Судя по этим вопросам, которые я до сих пор помню, лет мне было немного, когда я впервые встретился со «Свободой, ведущей народ». То есть это произошло до 1968-го, когда мне было уже десять. Теперь, осознанно перебирая воспоминания, я подозреваю, что встреча произошла, когда в доме появилась подборка репродукций шедевров Лувра, плохонькая такая, советская, там еще были «Корабль дураков» Босха, и «Мона Лиза», и «Отправление на остров Цитеру» Ватто, и даже «Белая лошадь» Гогена. «Свобода» Делакруа меня интересовала при этом больше всего - там было очень много для детства завлекательного: дым, вывороченные булыжники, дух разрушения, героическая нахмуренность игры в войнушку, мальчик с пистолетами, отважный такой, яростный, красивый молодой человек с ружьем, ну и, само собою, грудь голая, женская. Мне объяснили с грехом пополам, что эта грудь - олицетворение французской революции, боровшейся за свободу человека, что тетенька с флагом - сама Свобода, она же - Франция, она же - Марианна (кто такая Марианна, ее колпак и трехцветный наряд я хорошо знал по книге карикатур Эффеля, любимейшей), что мальчик - Гаврош, один из героев, сражавшийся со взрослыми на баррикадах, реально, в отличие от Марианны, существовавший, что город на заднем плане, весь в дыму, - это Париж, лучший город в мире, и что это замечательная французская картина, символизирующая французский дух, очень гордый, свободный и независимый. Ну, как Эдит Пиаф поет, хрипя, так завораживающе, rien, rien, rien, что такое - непонятно, но очень свободно, не по-русски. Не Эдита Пьеха и не Майя Кристалинская. То есть были шестидесятые, но не конец.

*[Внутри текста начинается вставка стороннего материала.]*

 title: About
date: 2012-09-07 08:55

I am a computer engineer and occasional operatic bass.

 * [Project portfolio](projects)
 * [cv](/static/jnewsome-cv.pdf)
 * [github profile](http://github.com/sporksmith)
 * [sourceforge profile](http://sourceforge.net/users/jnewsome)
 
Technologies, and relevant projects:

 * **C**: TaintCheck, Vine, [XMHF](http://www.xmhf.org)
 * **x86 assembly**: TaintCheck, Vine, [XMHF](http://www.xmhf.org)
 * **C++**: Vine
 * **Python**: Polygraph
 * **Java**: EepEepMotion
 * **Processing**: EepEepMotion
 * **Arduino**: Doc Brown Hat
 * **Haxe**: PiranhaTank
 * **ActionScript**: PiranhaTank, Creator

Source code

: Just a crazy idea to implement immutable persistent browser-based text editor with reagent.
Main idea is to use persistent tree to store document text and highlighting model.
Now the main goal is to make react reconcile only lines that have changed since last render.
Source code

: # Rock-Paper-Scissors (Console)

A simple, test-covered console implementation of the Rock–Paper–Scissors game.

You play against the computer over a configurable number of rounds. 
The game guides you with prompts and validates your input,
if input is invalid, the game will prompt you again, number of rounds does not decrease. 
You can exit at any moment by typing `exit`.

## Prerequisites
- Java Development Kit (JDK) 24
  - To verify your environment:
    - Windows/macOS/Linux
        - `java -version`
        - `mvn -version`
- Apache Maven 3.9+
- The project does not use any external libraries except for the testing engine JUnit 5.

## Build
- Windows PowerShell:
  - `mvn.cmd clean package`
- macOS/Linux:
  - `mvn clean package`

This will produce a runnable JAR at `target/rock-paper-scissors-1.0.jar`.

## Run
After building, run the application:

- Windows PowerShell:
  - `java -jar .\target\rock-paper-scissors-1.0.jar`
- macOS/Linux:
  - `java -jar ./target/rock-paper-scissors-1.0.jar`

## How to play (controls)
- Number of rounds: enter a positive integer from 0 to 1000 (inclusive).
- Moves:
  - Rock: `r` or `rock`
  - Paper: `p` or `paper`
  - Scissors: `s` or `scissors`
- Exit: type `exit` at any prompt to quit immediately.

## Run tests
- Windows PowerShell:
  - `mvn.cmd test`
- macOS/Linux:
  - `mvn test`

L’ennui est contre-revolutionnaire.

Скука - это контрреволюция.

Вся эта, выданная мне, информация только запутывала, не давая ответа на два основных вопроса: про тетеньку одетую, на коленях, и про мужчину без штанов. Если это - свобода, то почему же перед ней стоят на коленях с таким умоляющим, униженным видом? Платочек на голове и синий цвет одежды напоминал об уборщицах, об их форменных советских халатах, то есть совсем о простом народе, который щетками трет, и его, этот народ, Свобода вроде как должна освобождать. Что же тогда этот народ стоит перед ней на карачках? И почему ни Свобода, ни кто-то из ее сподвижников не проявляет никакого интереса к трупу несчастного юноши, с такими худыми бледными ногами, не пытается его укрыть. Она сама даже старается на труп не смотреть, отвернулась от него, как будто раздражена вопиющей неприличностью наготы, подчеркнутой задравшейся белой рубашкой, обнажающей тощий зад и тень лобковых волос внизу живота. Он ведь, как я тогда считал, за нее умер, за эту Свободу с голой грудью, красивую такую, и столь безжалостное безразличие к нелепости его позы, беззащитной, трогательной, выставленной напоказ, для осмеяния, как-то девальвировали пафос ее размахивания трехцветным знаменем.